Some market participants in the northwestern European flat products market are blaming the recent dip in coil prices on distributors rather than mills.
While mills have brought down their prices also, it is the distributors that moved first, causing mills to follow, one southern German manger is sure. “The pressure on prices came from the distributors, not the mills,” he says.
He cites one German market group which, among others, “sold a lot, and at low prices”. According to him, the low offers originally came from service centres “from purchases made earlier at lower prices, and now sold for less than they would pay the mills for a refill.”
He tells of sales prices for sheet and slit strip of around €800/tonne ($930/t), which would calculate back to a mill base price of €700, plus customary surcharges, transport and cutting/slitting services.

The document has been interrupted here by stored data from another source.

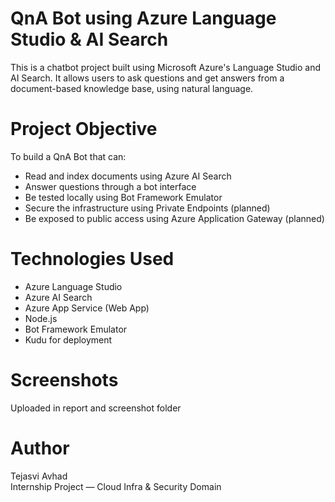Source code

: #  QnA Bot using Azure Language Studio & AI Search
This is a chatbot project built using Microsoft Azure's Language Studio and AI Search. 
It allows users to ask questions and get answers from a document-based knowledge base, using natural language.

# Project Objective
To build a QnA Bot that can:
- Read and index documents using Azure AI Search
- Answer questions through a bot interface
- Be tested locally using Bot Framework Emulator
- Secure the infrastructure using Private Endpoints (planned)
- Be exposed to public access using Azure Application Gateway (planned)

# Technologies Used
- Azure Language Studio  
- Azure AI Search  
- Azure App Service (Web App)  
- Node.js  
- Bot Framework Emulator  
- Kudu for deployment 

# Screenshots
Uploaded in report and screenshot folder

# Author

Tejasvi Avhad  
Internship Project — Cloud Infra & Security Domain  
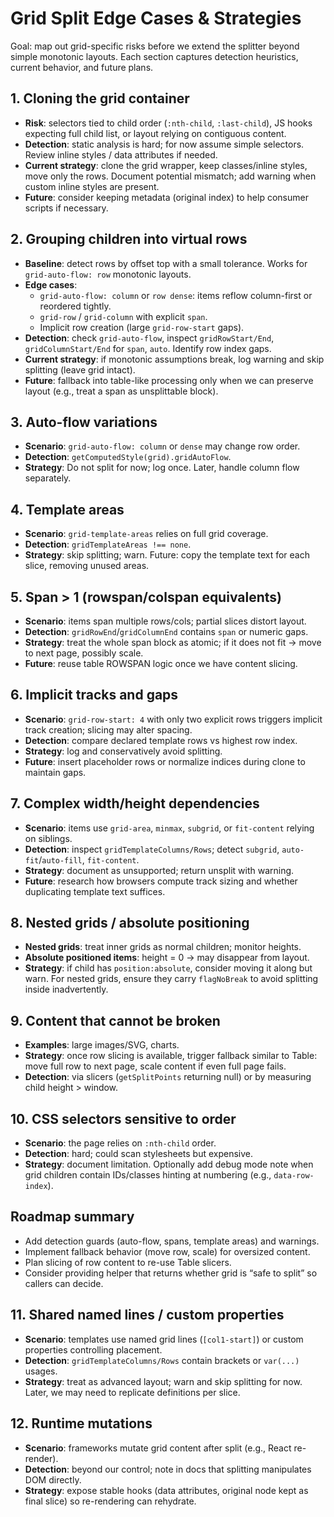 # Grid Split Edge Cases & Strategies

Goal: map out grid-specific risks before we extend the splitter beyond simple monotonic layouts. Each section captures detection heuristics, current behavior, and future plans.

## 1. Cloning the grid container
- **Risk**: selectors tied to child order (`:nth-child`, `:last-child`), JS hooks expecting full child list, or layout relying on contiguous content.
- **Detection**: static analysis is hard; for now assume simple selectors. Review inline styles / data attributes if needed.
- **Current strategy**: clone the grid wrapper, keep classes/inline styles, move only the rows. Document potential mismatch; add warning when custom inline styles are present.
- **Future**: consider keeping metadata (original index) to help consumer scripts if necessary.

## 2. Grouping children into virtual rows
- **Baseline**: detect rows by offset top with a small tolerance. Works for `grid-auto-flow: row` monotonic layouts.
- **Edge cases**:
  - `grid-auto-flow: column` or `row dense`: items reflow column-first or reordered tightly.
  - `grid-row` / `grid-column` with explicit `span`.
  - Implicit row creation (large `grid-row-start` gaps).
- **Detection**: check `grid-auto-flow`, inspect `gridRowStart/End`, `gridColumnStart/End` for `span`, `auto`. Identify row index gaps.
- **Current strategy**: if monotonic assumptions break, log warning and skip splitting (leave grid intact).
- **Future**: fallback into table-like processing only when we can preserve layout (e.g., treat a span as unsplittable block).

## 3. Auto-flow variations
- **Scenario**: `grid-auto-flow: column` or `dense` may change row order.
- **Detection**: `getComputedStyle(grid).gridAutoFlow`.
- **Strategy**: Do not split for now; log once. Later, handle column flow separately.

## 4. Template areas
- **Scenario**: `grid-template-areas` relies on full grid coverage.
- **Detection**: `gridTemplateAreas !== none`.
- **Strategy**: skip splitting; warn. Future: copy the template text for each slice, removing unused areas.

## 5. Span > 1 (rowspan/colspan equivalents)
- **Scenario**: items span multiple rows/cols; partial slices distort layout.
- **Detection**: `gridRowEnd`/`gridColumnEnd` contains `span` or numeric gaps.
- **Strategy**: treat the whole span block as atomic; if it does not fit → move to next page, possibly scale.
- **Future**: reuse table ROWSPAN logic once we have content slicing.

## 6. Implicit tracks and gaps
- **Scenario**: `grid-row-start: 4` with only two explicit rows triggers implicit track creation; slicing may alter spacing.
- **Detection**: compare declared template rows vs highest row index.
- **Strategy**: log and conservatively avoid splitting.
- **Future**: insert placeholder rows or normalize indices during clone to maintain gaps.

## 7. Complex width/height dependencies
- **Scenario**: items use `grid-area`, `minmax`, `subgrid`, or `fit-content` relying on siblings.
- **Detection**: inspect `gridTemplateColumns/Rows`; detect `subgrid`, `auto-fit`/`auto-fill`, `fit-content`.
- **Strategy**: document as unsupported; return unsplit with warning.
- **Future**: research how browsers compute track sizing and whether duplicating template text suffices.

## 8. Nested grids / absolute positioning
- **Nested grids**: treat inner grids as normal children; monitor heights.
- **Absolute positioned items**: height = 0 → may disappear from layout.
- **Strategy**: if child has `position:absolute`, consider moving it along but warn. For nested grids, ensure they carry `flagNoBreak` to avoid splitting inside inadvertently.

## 9. Content that cannot be broken
- **Examples**: large images/SVG, charts.
- **Strategy**: once row slicing is available, trigger fallback similar to Table: move full row to next page, scale content if even full page fails.
- **Detection**: via slicers (`getSplitPoints` returning null) or by measuring child height > window.

## 10. CSS selectors sensitive to order
- **Scenario**: the page relies on `:nth-child` order.
- **Detection**: hard; could scan stylesheets but expensive.
- **Strategy**: document limitation. Optionally add debug mode note when grid children contain IDs/classes hinting at numbering (e.g., `data-row-index`).

## Roadmap summary
- Add detection guards (auto-flow, spans, template areas) and warnings.
- Implement fallback behavior (move row, scale) for oversized content.
- Plan slicing of row content to re-use Table slicers.
- Consider providing helper that returns whether grid is “safe to split” so callers can decide.

## 11. Shared named lines / custom properties
- **Scenario**: templates use named grid lines (`[col1-start]`) or custom properties controlling placement.
- **Detection**: `gridTemplateColumns/Rows` contain brackets or `var(...)` usages.
- **Strategy**: treat as advanced layout; warn and skip splitting for now. Later, we may need to replicate definitions per slice.

## 12. Runtime mutations
- **Scenario**: frameworks mutate grid content after split (e.g., React re-render).
- **Detection**: beyond our control; note in docs that splitting manipulates DOM directly.
- **Strategy**: expose stable hooks (data attributes, original node kept as final slice) so re-rendering can rehydrate.

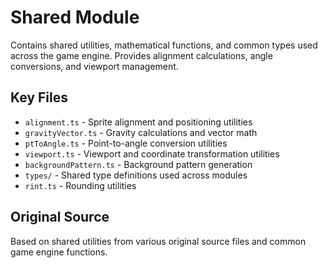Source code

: # Shared Module

Contains shared utilities, mathematical functions, and common types used across the game engine. Provides alignment calculations, angle conversions, and viewport management.

## Key Files

- `alignment.ts` - Sprite alignment and positioning utilities
- `gravityVector.ts` - Gravity calculations and vector math
- `ptToAngle.ts` - Point-to-angle conversion utilities
- `viewport.ts` - Viewport and coordinate transformation utilities
- `backgroundPattern.ts` - Background pattern generation
- `types/` - Shared type definitions used across modules
- `rint.ts` - Rounding utilities

## Original Source

Based on shared utilities from various original source files and common game engine functions.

Although he says he has not received mill offers of €700/t or less, big buyers did, with prices in the range of €680-710/t ex-works for several weeks now, they tell Kallanish.
One Benelux service centre manager confirms that “various service centres and distributors have had to lower their selling prices slightly to remain in line with the market”. He refers to low demand and reservation among steel users, although he refrains from admitting that the service centres were the first to make price concessions.
Observers largely agree that inventories are full enough to allow service centres sales without margins, for the sake of cash flow, and apparently many are quite busy, especially in Benelux.
According to another German buyer, lead times for sheet can now easily be three to four weeks, rather than three to four days. And while service centres enjoy business on the sale side, they continue to postpone their intake of new coil from mills, German as well as Benelux sources say.